** ABOUT THIS TASK **
Wherever a line in the data below holds "upute", copy that line.

Start of DATA

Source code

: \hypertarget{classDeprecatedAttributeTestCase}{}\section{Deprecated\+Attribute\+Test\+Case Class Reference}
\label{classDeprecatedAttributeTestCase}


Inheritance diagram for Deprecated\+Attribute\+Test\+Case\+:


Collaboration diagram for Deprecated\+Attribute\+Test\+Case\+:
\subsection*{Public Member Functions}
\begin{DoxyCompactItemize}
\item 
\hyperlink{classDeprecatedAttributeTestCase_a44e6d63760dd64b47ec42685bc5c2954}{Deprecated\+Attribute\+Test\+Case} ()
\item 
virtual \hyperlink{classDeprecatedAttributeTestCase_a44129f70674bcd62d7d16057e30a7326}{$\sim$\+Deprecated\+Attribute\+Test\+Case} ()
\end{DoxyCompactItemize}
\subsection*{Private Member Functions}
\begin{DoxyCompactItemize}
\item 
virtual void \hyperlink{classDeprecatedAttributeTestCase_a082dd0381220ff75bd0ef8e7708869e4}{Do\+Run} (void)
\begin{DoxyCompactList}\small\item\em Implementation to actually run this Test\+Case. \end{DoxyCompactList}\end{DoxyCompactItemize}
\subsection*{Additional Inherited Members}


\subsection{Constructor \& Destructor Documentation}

End of DATA
Start of DATA

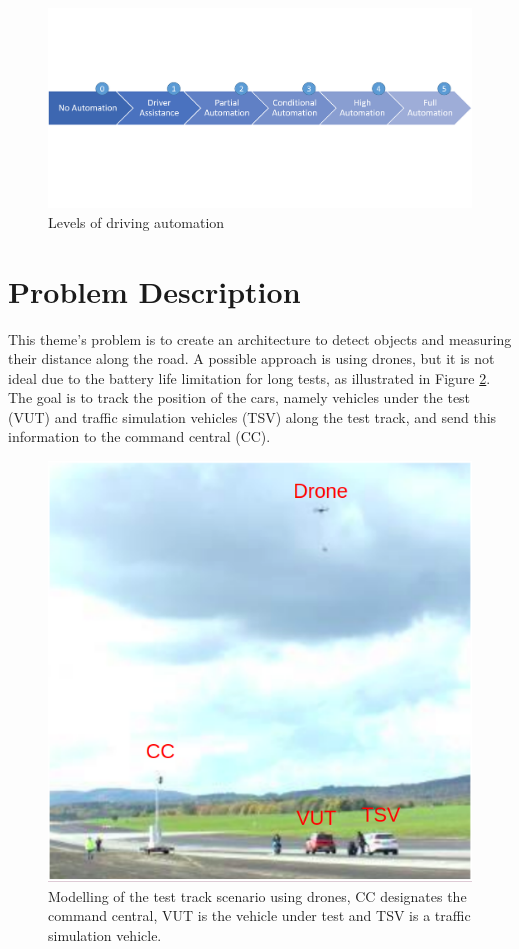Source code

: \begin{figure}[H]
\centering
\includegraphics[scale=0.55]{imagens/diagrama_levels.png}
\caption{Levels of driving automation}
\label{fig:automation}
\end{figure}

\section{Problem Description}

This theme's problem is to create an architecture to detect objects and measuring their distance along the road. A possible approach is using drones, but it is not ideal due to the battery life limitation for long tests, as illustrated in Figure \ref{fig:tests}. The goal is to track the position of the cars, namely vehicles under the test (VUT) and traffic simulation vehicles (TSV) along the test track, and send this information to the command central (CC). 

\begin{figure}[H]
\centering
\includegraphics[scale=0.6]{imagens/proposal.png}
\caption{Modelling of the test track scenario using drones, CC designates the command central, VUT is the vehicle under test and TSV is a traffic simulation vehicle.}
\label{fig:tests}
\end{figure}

End of DATA
Start of DATA

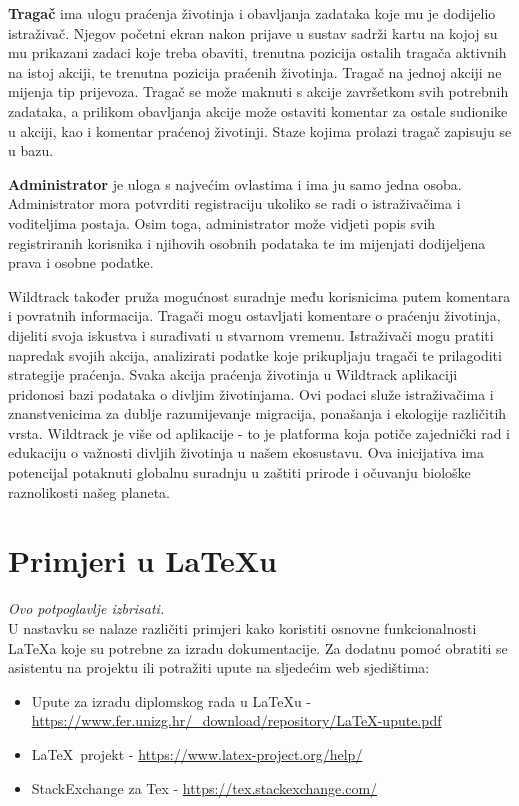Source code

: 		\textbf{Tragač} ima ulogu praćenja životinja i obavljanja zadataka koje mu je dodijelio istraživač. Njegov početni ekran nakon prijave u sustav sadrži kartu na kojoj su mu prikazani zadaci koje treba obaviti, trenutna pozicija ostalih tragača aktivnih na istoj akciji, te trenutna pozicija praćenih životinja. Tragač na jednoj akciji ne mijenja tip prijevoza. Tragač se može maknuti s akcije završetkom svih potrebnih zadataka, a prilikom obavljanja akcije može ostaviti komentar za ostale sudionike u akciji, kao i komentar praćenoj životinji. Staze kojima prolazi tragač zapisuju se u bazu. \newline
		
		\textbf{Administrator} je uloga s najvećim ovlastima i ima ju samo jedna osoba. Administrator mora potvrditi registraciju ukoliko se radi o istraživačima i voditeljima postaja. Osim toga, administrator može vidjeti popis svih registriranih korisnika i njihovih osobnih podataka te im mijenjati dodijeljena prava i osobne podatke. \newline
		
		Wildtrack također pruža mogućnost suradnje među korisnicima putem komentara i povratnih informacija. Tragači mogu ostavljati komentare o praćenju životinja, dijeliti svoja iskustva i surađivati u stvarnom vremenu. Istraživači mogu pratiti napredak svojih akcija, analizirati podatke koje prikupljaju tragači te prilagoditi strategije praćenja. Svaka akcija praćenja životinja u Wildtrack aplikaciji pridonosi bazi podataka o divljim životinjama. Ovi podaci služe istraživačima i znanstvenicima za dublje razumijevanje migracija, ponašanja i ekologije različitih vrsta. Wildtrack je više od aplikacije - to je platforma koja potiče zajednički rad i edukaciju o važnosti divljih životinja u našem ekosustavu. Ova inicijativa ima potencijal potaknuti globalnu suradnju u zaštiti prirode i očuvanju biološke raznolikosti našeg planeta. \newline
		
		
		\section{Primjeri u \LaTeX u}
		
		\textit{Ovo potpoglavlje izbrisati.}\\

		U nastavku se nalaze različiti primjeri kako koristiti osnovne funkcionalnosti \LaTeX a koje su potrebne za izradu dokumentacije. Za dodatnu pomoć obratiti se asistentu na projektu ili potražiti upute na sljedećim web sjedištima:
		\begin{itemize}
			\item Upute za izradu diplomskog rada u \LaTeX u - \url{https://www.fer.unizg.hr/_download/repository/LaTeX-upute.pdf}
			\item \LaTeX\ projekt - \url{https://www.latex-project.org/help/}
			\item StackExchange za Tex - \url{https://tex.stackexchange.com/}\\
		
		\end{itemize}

End of DATA

** SOLVED PROBLEM **
		U nastavku se nalaze različiti primjeri kako koristiti osnovne funkcionalnosti \LaTeX a koje su potrebne za izradu dokumentacije. Za dodatnu pomoć obratiti se asistentu na projektu ili potražiti upute na sljedećim web sjedištima:
			\item Upute za izradu diplomskog rada u \LaTeX u - \url{https://www.fer.unizg.hr/_download/repository/LaTeX-upute.pdf}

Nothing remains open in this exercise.